* **Document images with source code**
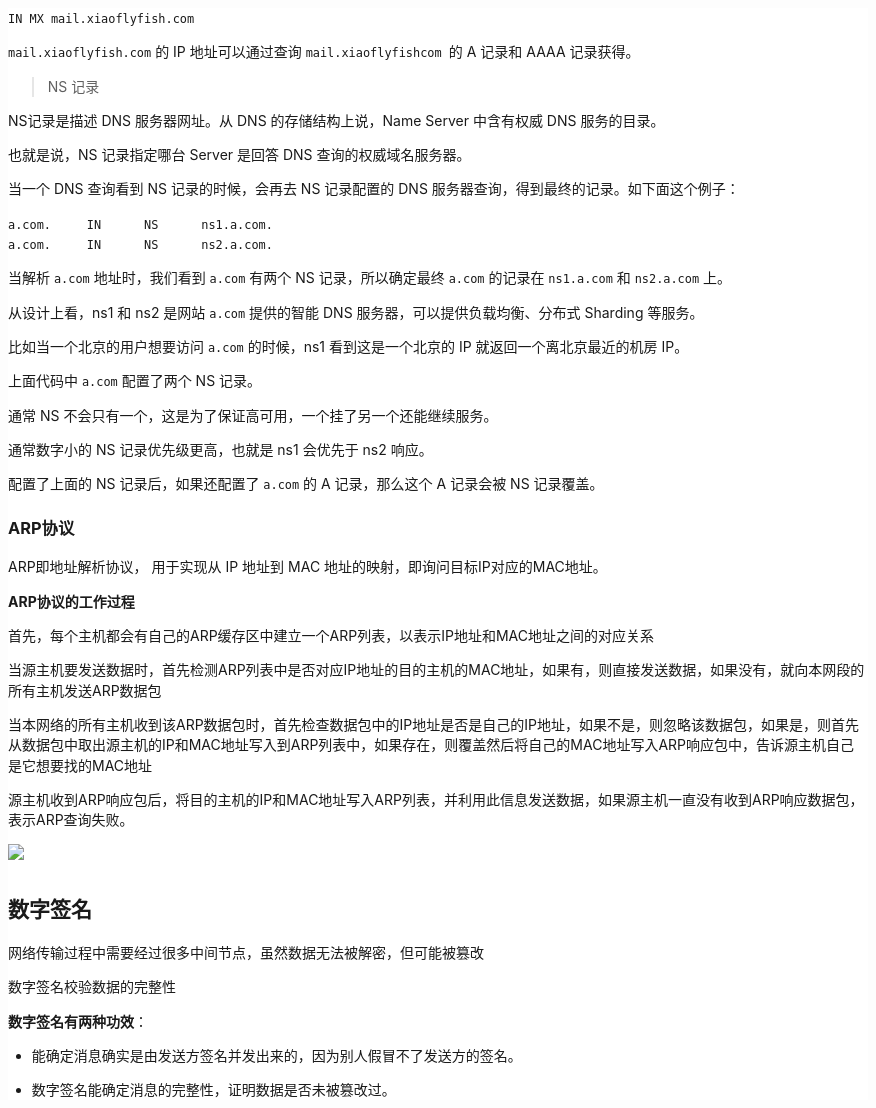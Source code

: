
```
IN MX mail.xiaoflyfish.com
```

`mail.xiaoflyfish.com` 的 IP 地址可以通过查询 `mail.xiaoflyfishcom `的 A 记录和 AAAA 记录获得。

> NS 记录

NS记录是描述 DNS 服务器网址。从 DNS 的存储结构上说，Name Server 中含有权威 DNS 服务的目录。

也就是说，NS 记录指定哪台 Server 是回答 DNS 查询的权威域名服务器。

当一个 DNS 查询看到 NS 记录的时候，会再去 NS 记录配置的 DNS 服务器查询，得到最终的记录。如下面这个例子：

```
a.com.     IN      NS      ns1.a.com.
a.com.     IN      NS      ns2.a.com.
```

当解析 `a.com` 地址时，我们看到 `a.com` 有两个 NS 记录，所以确定最终 `a.com` 的记录在 `ns1.a.com` 和 `ns2.a.com` 上。

从设计上看，ns1 和 ns2 是网站 `a.com` 提供的智能 DNS 服务器，可以提供负载均衡、分布式 Sharding 等服务。

比如当一个北京的用户想要访问 `a.com` 的时候，ns1 看到这是一个北京的 IP 就返回一个离北京最近的机房 IP。

上面代码中 `a.com` 配置了两个 NS 记录。

通常 NS 不会只有一个，这是为了保证高可用，一个挂了另一个还能继续服务。

通常数字小的 NS 记录优先级更高，也就是 ns1 会优先于 ns2 响应。

配置了上面的 NS 记录后，如果还配置了 `a.com` 的 A 记录，那么这个 A 记录会被 NS 记录覆盖。

### ARP协议

ARP即地址解析协议， 用于实现从 IP 地址到 MAC 地址的映射，即询问目标IP对应的MAC地址。

**ARP协议的工作过程**

首先，每个主机都会有自己的ARP缓存区中建立一个ARP列表，以表示IP地址和MAC地址之间的对应关系

当源主机要发送数据时，首先检测ARP列表中是否对应IP地址的目的主机的MAC地址，如果有，则直接发送数据，如果没有，就向本网段的所有主机发送ARP数据包

当本网络的所有主机收到该ARP数据包时，首先检查数据包中的IP地址是否是自己的IP地址，如果不是，则忽略该数据包，如果是，则首先从数据包中取出源主机的IP和MAC地址写入到ARP列表中，如果存在，则覆盖然后将自己的MAC地址写入ARP响应包中，告诉源主机自己是它想要找的MAC地址

源主机收到ARP响应包后，将目的主机的IP和MAC地址写入ARP列表，并利用此信息发送数据，如果源主机一直没有收到ARP响应数据包，表示ARP查询失败。

![](http://cdn.tobebetterjavaer.com/tobebetterjavaer/images/xingbiaogongzhonghao.png)

## 数字签名

网络传输过程中需要经过很多中间节点，虽然数据无法被解密，但可能被篡改

数字签名校验数据的完整性

**数字签名有两种功效**：

- 能确定消息确实是由发送方签名并发出来的，因为别人假冒不了发送方的签名。

- 数字签名能确定消息的完整性，证明数据是否未被篡改过。
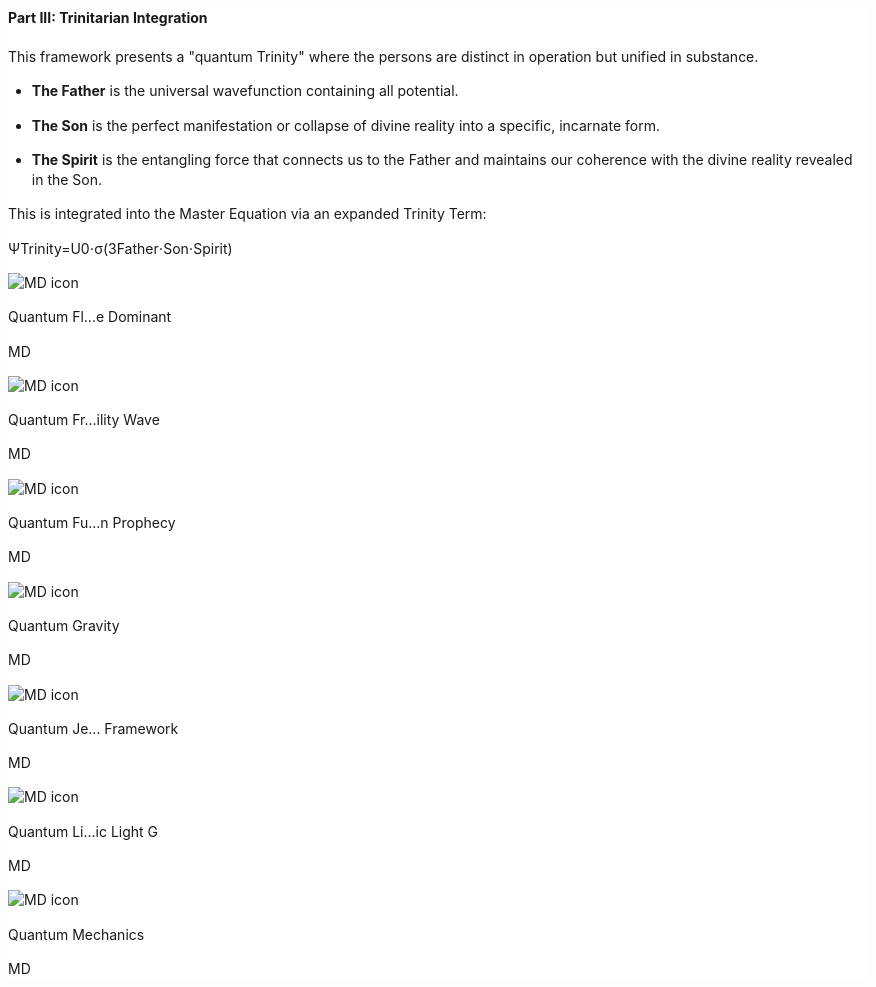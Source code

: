
#### **Part III: Trinitarian Integration**

This framework presents a "quantum Trinity" where the persons are distinct in operation but unified in substance.

- **The Father** is the universal wavefunction containing all potential.
    
- **The Son** is the perfect manifestation or collapse of divine reality into a specific, incarnate form.
    
- **The Spirit** is the entangling force that connects us to the Father and maintains our coherence with the divine reality revealed in the Son.
    

This is integrated into the Master Equation via an expanded Trinity Term:

ΨTrinity​=U0​⋅σ(3Father⋅Son⋅Spirit​)

![MD icon](https://drive-thirdparty.googleusercontent.com/32/type/text/code)

Quantum Fl...e Dominant

MD

![MD icon](https://drive-thirdparty.googleusercontent.com/32/type/text/code)

Quantum Fr...ility Wave

MD

![MD icon](https://drive-thirdparty.googleusercontent.com/32/type/text/code)

Quantum Fu...n Prophecy

MD

![MD icon](https://drive-thirdparty.googleusercontent.com/32/type/text/code)

Quantum Gravity

MD

![MD icon](https://drive-thirdparty.googleusercontent.com/32/type/text/code)

Quantum Je... Framework

MD

![MD icon](https://drive-thirdparty.googleusercontent.com/32/type/text/code)

Quantum Li...ic Light G

MD

![MD icon](https://drive-thirdparty.googleusercontent.com/32/type/text/code)

Quantum Mechanics

MD
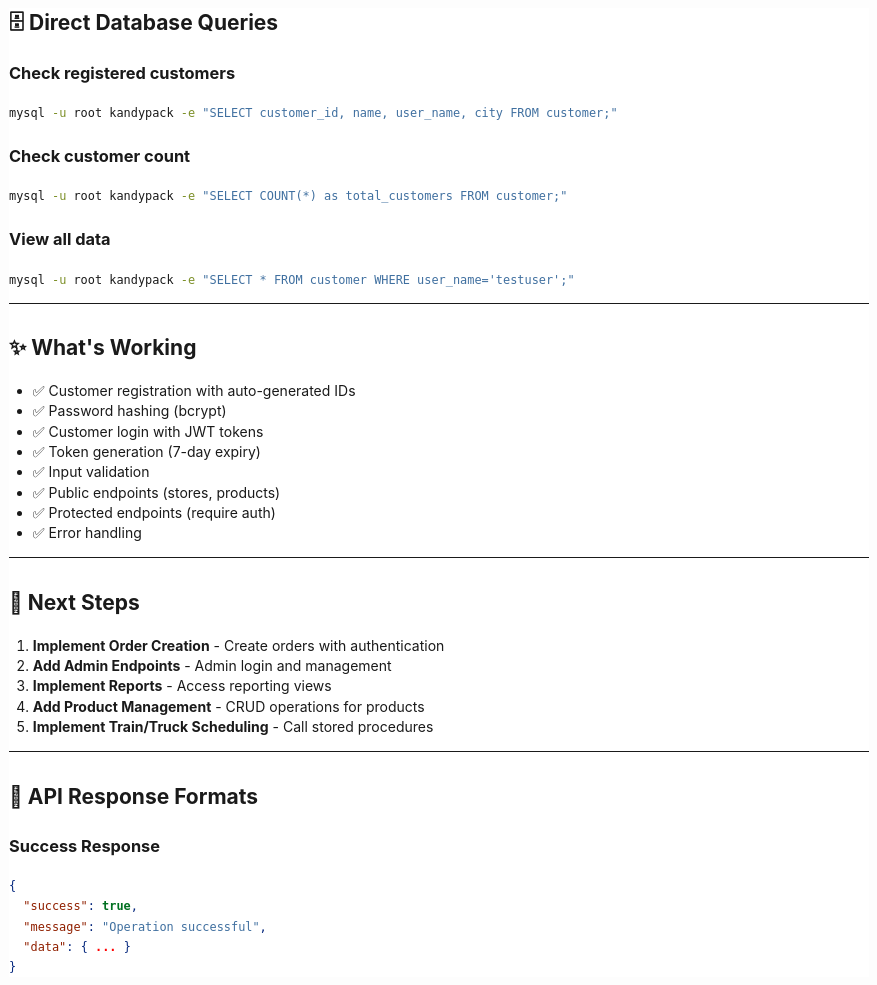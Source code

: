 
## 🗄️ Direct Database Queries

### Check registered customers
```bash
mysql -u root kandypack -e "SELECT customer_id, name, user_name, city FROM customer;"
```

### Check customer count
```bash
mysql -u root kandypack -e "SELECT COUNT(*) as total_customers FROM customer;"
```

### View all data
```bash
mysql -u root kandypack -e "SELECT * FROM customer WHERE user_name='testuser';"
```

---

## ✨ What's Working

- ✅ Customer registration with auto-generated IDs
- ✅ Password hashing (bcrypt)
- ✅ Customer login with JWT tokens
- ✅ Token generation (7-day expiry)
- ✅ Input validation
- ✅ Public endpoints (stores, products)
- ✅ Protected endpoints (require auth)
- ✅ Error handling

---

## 🚀 Next Steps

1. **Implement Order Creation** - Create orders with authentication
2. **Add Admin Endpoints** - Admin login and management
3. **Implement Reports** - Access reporting views
4. **Add Product Management** - CRUD operations for products
5. **Implement Train/Truck Scheduling** - Call stored procedures

---

## 📝 API Response Formats

### Success Response
```json
{
  "success": true,
  "message": "Operation successful",
  "data": { ... }
}
```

* **Task goal**
Leave the pictures aside and give the records above back word for word.

* **Result below**
Source code

:
```
IN MX mail.xiaoflyfish.com
```

`mail.xiaoflyfish.com` 的 IP 地址可以通过查询 `mail.xiaoflyfishcom `的 A 记录和 AAAA 记录获得。

> NS 记录

NS记录是描述 DNS 服务器网址。从 DNS 的存储结构上说，Name Server 中含有权威 DNS 服务的目录。

也就是说，NS 记录指定哪台 Server 是回答 DNS 查询的权威域名服务器。

当一个 DNS 查询看到 NS 记录的时候，会再去 NS 记录配置的 DNS 服务器查询，得到最终的记录。如下面这个例子：

```
a.com.     IN      NS      ns1.a.com.
a.com.     IN      NS      ns2.a.com.
```

当解析 `a.com` 地址时，我们看到 `a.com` 有两个 NS 记录，所以确定最终 `a.com` 的记录在 `ns1.a.com` 和 `ns2.a.com` 上。

从设计上看，ns1 和 ns2 是网站 `a.com` 提供的智能 DNS 服务器，可以提供负载均衡、分布式 Sharding 等服务。

比如当一个北京的用户想要访问 `a.com` 的时候，ns1 看到这是一个北京的 IP 就返回一个离北京最近的机房 IP。

上面代码中 `a.com` 配置了两个 NS 记录。

通常 NS 不会只有一个，这是为了保证高可用，一个挂了另一个还能继续服务。

通常数字小的 NS 记录优先级更高，也就是 ns1 会优先于 ns2 响应。

配置了上面的 NS 记录后，如果还配置了 `a.com` 的 A 记录，那么这个 A 记录会被 NS 记录覆盖。

### ARP协议

ARP即地址解析协议， 用于实现从 IP 地址到 MAC 地址的映射，即询问目标IP对应的MAC地址。

**ARP协议的工作过程**

首先，每个主机都会有自己的ARP缓存区中建立一个ARP列表，以表示IP地址和MAC地址之间的对应关系

当源主机要发送数据时，首先检测ARP列表中是否对应IP地址的目的主机的MAC地址，如果有，则直接发送数据，如果没有，就向本网段的所有主机发送ARP数据包

当本网络的所有主机收到该ARP数据包时，首先检查数据包中的IP地址是否是自己的IP地址，如果不是，则忽略该数据包，如果是，则首先从数据包中取出源主机的IP和MAC地址写入到ARP列表中，如果存在，则覆盖然后将自己的MAC地址写入ARP响应包中，告诉源主机自己是它想要找的MAC地址

源主机收到ARP响应包后，将目的主机的IP和MAC地址写入ARP列表，并利用此信息发送数据，如果源主机一直没有收到ARP响应数据包，表示ARP查询失败。

![](http://cdn.tobebetterjavaer.com/tobebetterjavaer/images/xingbiaogongzhonghao.png)

## 数字签名

网络传输过程中需要经过很多中间节点，虽然数据无法被解密，但可能被篡改

数字签名校验数据的完整性

**数字签名有两种功效**：

- 能确定消息确实是由发送方签名并发出来的，因为别人假冒不了发送方的签名。

- 数字签名能确定消息的完整性，证明数据是否未被篡改过。
Source code

:
#### **Part III: Trinitarian Integration**

This framework presents a "quantum Trinity" where the persons are distinct in operation but unified in substance.

- **The Father** is the universal wavefunction containing all potential.
    
- **The Son** is the perfect manifestation or collapse of divine reality into a specific, incarnate form.
    
- **The Spirit** is the entangling force that connects us to the Father and maintains our coherence with the divine reality revealed in the Son.
    

This is integrated into the Master Equation via an expanded Trinity Term:

ΨTrinity​=U0​⋅σ(3Father⋅Son⋅Spirit​)

![MD icon](https://drive-thirdparty.googleusercontent.com/32/type/text/code)

Quantum Fl...e Dominant

MD

![MD icon](https://drive-thirdparty.googleusercontent.com/32/type/text/code)

Quantum Fr...ility Wave

MD

![MD icon](https://drive-thirdparty.googleusercontent.com/32/type/text/code)

Quantum Fu...n Prophecy

MD

![MD icon](https://drive-thirdparty.googleusercontent.com/32/type/text/code)

Quantum Gravity

MD

![MD icon](https://drive-thirdparty.googleusercontent.com/32/type/text/code)

Quantum Je... Framework

MD

![MD icon](https://drive-thirdparty.googleusercontent.com/32/type/text/code)

Quantum Li...ic Light G

MD

![MD icon](https://drive-thirdparty.googleusercontent.com/32/type/text/code)

Quantum Mechanics

MD
Source code

: 
## 🗄️ Direct Database Queries

### Check registered customers
```bash
mysql -u root kandypack -e "SELECT customer_id, name, user_name, city FROM customer;"
```

### Check customer count
```bash
mysql -u root kandypack -e "SELECT COUNT(*) as total_customers FROM customer;"
```

### View all data
```bash
mysql -u root kandypack -e "SELECT * FROM customer WHERE user_name='testuser';"
```

---

## ✨ What's Working

- ✅ Customer registration with auto-generated IDs
- ✅ Password hashing (bcrypt)
- ✅ Customer login with JWT tokens
- ✅ Token generation (7-day expiry)
- ✅ Input validation
- ✅ Public endpoints (stores, products)
- ✅ Protected endpoints (require auth)
- ✅ Error handling

---

## 🚀 Next Steps

1. **Implement Order Creation** - Create orders with authentication
2. **Add Admin Endpoints** - Admin login and management
3. **Implement Reports** - Access reporting views
4. **Add Product Management** - CRUD operations for products
5. **Implement Train/Truck Scheduling** - Call stored procedures

---

## 📝 API Response Formats

### Success Response
```json
{
  "success": true,
  "message": "Operation successful",
  "data": { ... }
}
```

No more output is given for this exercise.